### Directions for this task
Retype the lines below exactly, but only those from the line that has "straighforward using React Router." through the line that has "6) 证明：PCA 去相关（新坐标下协方差对角）". Omit every picture.

*** Opening Data extracts ***

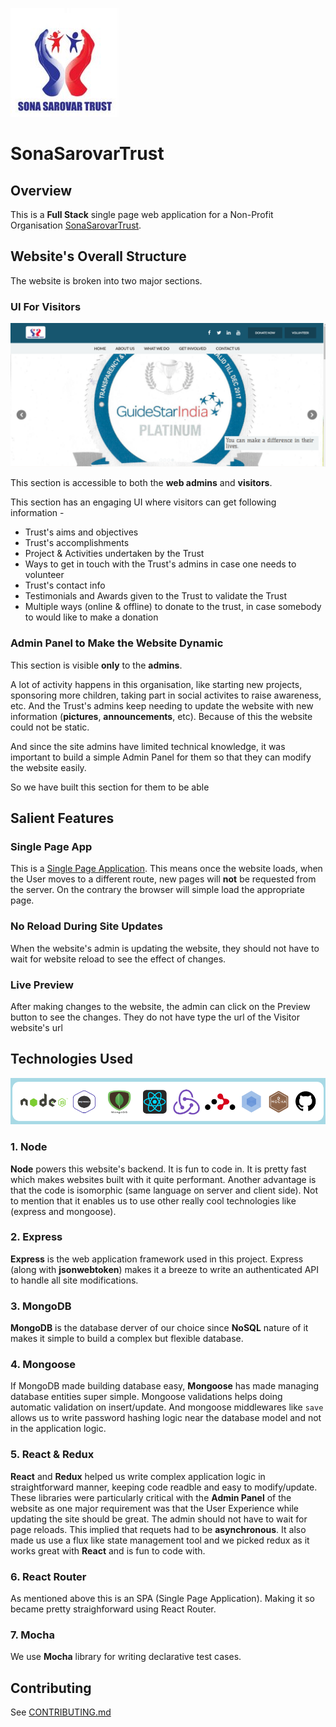 ![logo](readme-resources/logo.jpg)
# SonaSarovarTrust

## Overview

This is a **Full Stack** single page web application for a
Non-Profit Organisation [SonaSarovarTrust](http://www.sonasarovartrust.org).

## Website's Overall Structure

The website is broken into two major sections.

### UI For Visitors

![visitor site](readme-resources/visitor.png)

This section is accessible to both the **web admins** and **visitors**.

This section has an engaging UI where visitors can get following information -
  * Trust's aims and objectives
  * Trust's accomplishments
  * Project & Activities undertaken by the Trust
  * Ways to get in touch with the Trust's admins in case one needs
    to volunteer
  * Trust's contact info
  * Testimonials and Awards given to the Trust to validate the Trust
  * Multiple ways (online & offline) to donate to the trust, in case somebody to would
    like to make a donation

### Admin Panel to Make the Website Dynamic

This section is visible **only** to the **admins**.

A lot of activity happens in this organisation, like starting new
projects, sponsoring more children, taking part in social activites to
raise awareness, etc. And the Trust's admins keep needing to update the website
with new information (**pictures**, **announcements**, etc). Because of this
the website could not be static.

And since the site admins have limited technical knowledge, it was important
to build a simple Admin Panel for them so that they can modify the website
easily.

So we have built this section for them to be able

## Salient Features

### Single Page App

This is a [Single Page Application](https://en.wikipedia.org/wiki/Single-page_application).
This means once the website loads, when the User moves to a different route, new pages will
**not** be requested from the server. On the contrary the browser will simple load the
appropriate page.

### No Reload During Site Updates

When the website's admin is updating the website, they should not have to wait for website
reload to see the effect of changes.

### Live Preview

After making changes to the website, the admin can click on the Preview button to see the changes.
They do not have type the url of the Visitor website's url

## Technologies Used
![tech stack](readme-resources/tech-stack.png)

### 1. Node

**Node** powers this website's backend. It is fun to code in. It is pretty fast which makes
websites built with it quite performant. Another advantage is that the code is isomorphic
(same language on server and client side). Not to mention that it enables us to use other
really cool technologies like (express and mongoose).

### 2. Express

**Express** is the web application framework used in this project. Express (along with
**jsonwebtoken**) makes it a breeze to write an authenticated API to handle all site
modifications.

### 3. MongoDB

**MongoDB** is the database derver of our choice since **NoSQL**  nature of it makes
it simple to build a complex but flexible database.

### 4. Mongoose

If MongoDB made building database easy, **Mongoose** has made managing database entities
super simple. Mongoose validations helps doing automatic validation on insert/update.
And mongoose middlewares like `save` allows us to write password hashing logic near the
database model and not in the application logic.

### 5. React & Redux

**React** and **Redux** helped us write complex application logic in straightforward
manner, keeping code readble and easy to modify/update.
These libraries were particularly critical with the **Admin Panel** of the website as
one major requirement was that the User Experience while updating the site should
be great. The admin should not have to wait for page reloads. This implied that requets
had to be **asynchronous**. It also made us use a flux like state management tool and
we picked redux as it works great with **React** and is fun to code with.

### 6. React Router

As mentioned above this is an SPA (Single Page Application). Making it so became pretty
straighforward using React Router.

### 7. Mocha

We use **Mocha** library for writing declarative test cases.

## Contributing

See [CONTRIBUTING.md](CONTRIBUTING.md)
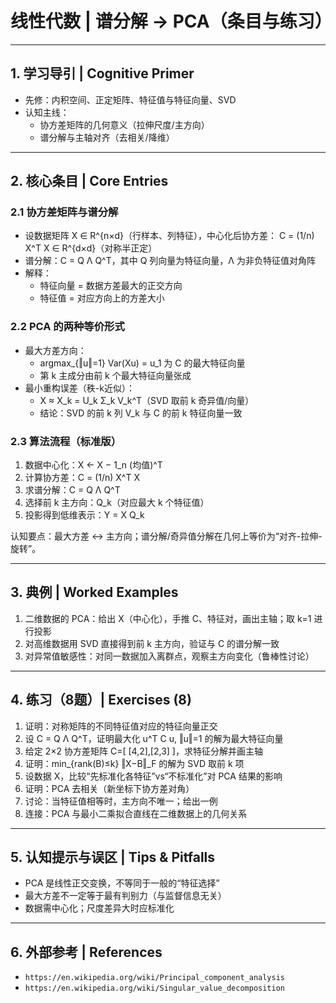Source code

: # 线性代数 | 谱分解 → PCA（条目与练习）

---

## 1. 学习导引 | Cognitive Primer

- 先修：内积空间、正定矩阵、特征值与特征向量、SVD
- 认知主线：
  - 协方差矩阵的几何意义（拉伸尺度/主方向）
  - 谱分解与主轴对齐（去相关/降维）

---

## 2. 核心条目 | Core Entries

### 2.1 协方差矩阵与谱分解

- 设数据矩阵 X ∈ R^{n×d}（行样本、列特征），中心化后协方差：
  C = (1/n) X^T X ∈ R^{d×d}（对称半正定）
- 谱分解：C = Q Λ Q^T，其中 Q 列向量为特征向量，Λ 为非负特征值对角阵
- 解释：
  - 特征向量 = 数据方差最大的正交方向
  - 特征值 = 对应方向上的方差大小

### 2.2 PCA 的两种等价形式

- 最大方差方向：
  - argmax_{‖u‖=1} Var(Xu) = u_1 为 C 的最大特征向量
  - 第 k 主成分由前 k 个最大特征向量张成
- 最小重构误差（秩-k近似）：
  - X ≈ X_k = U_k Σ_k V_k^T（SVD 取前 k 奇异值/向量）
  - 结论：SVD 的前 k 列 V_k 与 C 的前 k 特征向量一致

### 2.3 算法流程（标准版）

1) 数据中心化：X ← X − 1_n (均值)^T
2) 计算协方差：C = (1/n) X^T X
3) 求谱分解：C = Q Λ Q^T
4) 选择前 k 主方向：Q_k（对应最大 k 个特征值）
5) 投影得到低维表示：Y = X Q_k

认知要点：最大方差 ↔ 主方向；谱分解/奇异值分解在几何上等价为“对齐-拉伸-旋转”。

---

## 3. 典例 | Worked Examples

1) 二维数据的 PCA：给出 X（中心化），手推 C、特征对，画出主轴；取 k=1 进行投影
2) 对高维数据用 SVD 直接得到前 k 主方向，验证与 C 的谱分解一致
3) 对异常值敏感性：对同一数据加入离群点，观察主方向变化（鲁棒性讨论）

---

## 4. 练习（8题）| Exercises (8)

1) 证明：对称矩阵的不同特征值对应的特征向量正交
2) 设 C = Q Λ Q^T，证明最大化 u^T C u, ‖u‖=1 的解为最大特征向量
3) 给定 2×2 协方差矩阵 C=[ [4,2],[2,3] ]，求特征分解并画主轴
4) 证明：min_{rank(B)≤k} ‖X−B‖_F 的解为 SVD 取前 k 项
5) 设数据 X，比较“先标准化各特征”vs“不标准化”对 PCA 结果的影响
6) 证明：PCA 去相关（新坐标下协方差对角）
7) 讨论：当特征值相等时，主方向不唯一；给出一例
8) 连接：PCA 与最小二乘拟合直线在二维数据上的几何关系

---

## 5. 认知提示与误区 | Tips & Pitfalls

- PCA 是线性正交变换，不等同于一般的“特征选择”
- 最大方差不一定等于最有判别力（与监督信息无关）
- 数据需中心化；尺度差异大时应标准化

---

## 6. 外部参考 | References

- `https://en.wikipedia.org/wiki/Principal_component_analysis`
- `https://en.wikipedia.org/wiki/Singular_value_decomposition`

*** Closing Data extracts ***

### Answer space
straighforward using React Router.

### 7. Mocha

We use **Mocha** library for writing declarative test cases.

## Contributing

See [CONTRIBUTING.md](CONTRIBUTING.md)
Source code

: # 线性代数 | 谱分解 → PCA（条目与练习）

---

## 1. 学习导引 | Cognitive Primer

- 先修：内积空间、正定矩阵、特征值与特征向量、SVD
- 认知主线：
  - 协方差矩阵的几何意义（拉伸尺度/主方向）
  - 谱分解与主轴对齐（去相关/降维）

---

## 2. 核心条目 | Core Entries

### 2.1 协方差矩阵与谱分解

- 设数据矩阵 X ∈ R^{n×d}（行样本、列特征），中心化后协方差：
  C = (1/n) X^T X ∈ R^{d×d}（对称半正定）
- 谱分解：C = Q Λ Q^T，其中 Q 列向量为特征向量，Λ 为非负特征值对角阵
- 解释：
  - 特征向量 = 数据方差最大的正交方向
  - 特征值 = 对应方向上的方差大小

### 2.2 PCA 的两种等价形式

- 最大方差方向：
  - argmax_{‖u‖=1} Var(Xu) = u_1 为 C 的最大特征向量
  - 第 k 主成分由前 k 个最大特征向量张成
- 最小重构误差（秩-k近似）：
  - X ≈ X_k = U_k Σ_k V_k^T（SVD 取前 k 奇异值/向量）
  - 结论：SVD 的前 k 列 V_k 与 C 的前 k 特征向量一致

### 2.3 算法流程（标准版）

1) 数据中心化：X ← X − 1_n (均值)^T
2) 计算协方差：C = (1/n) X^T X
3) 求谱分解：C = Q Λ Q^T
4) 选择前 k 主方向：Q_k（对应最大 k 个特征值）
5) 投影得到低维表示：Y = X Q_k

认知要点：最大方差 ↔ 主方向；谱分解/奇异值分解在几何上等价为“对齐-拉伸-旋转”。

---

## 3. 典例 | Worked Examples

1) 二维数据的 PCA：给出 X（中心化），手推 C、特征对，画出主轴；取 k=1 进行投影
2) 对高维数据用 SVD 直接得到前 k 主方向，验证与 C 的谱分解一致
3) 对异常值敏感性：对同一数据加入离群点，观察主方向变化（鲁棒性讨论）

---

## 4. 练习（8题）| Exercises (8)

1) 证明：对称矩阵的不同特征值对应的特征向量正交
2) 设 C = Q Λ Q^T，证明最大化 u^T C u, ‖u‖=1 的解为最大特征向量
3) 给定 2×2 协方差矩阵 C=[ [4,2],[2,3] ]，求特征分解并画主轴
4) 证明：min_{rank(B)≤k} ‖X−B‖_F 的解为 SVD 取前 k 项
5) 设数据 X，比较“先标准化各特征”vs“不标准化”对 PCA 结果的影响
6) 证明：PCA 去相关（新坐标下协方差对角）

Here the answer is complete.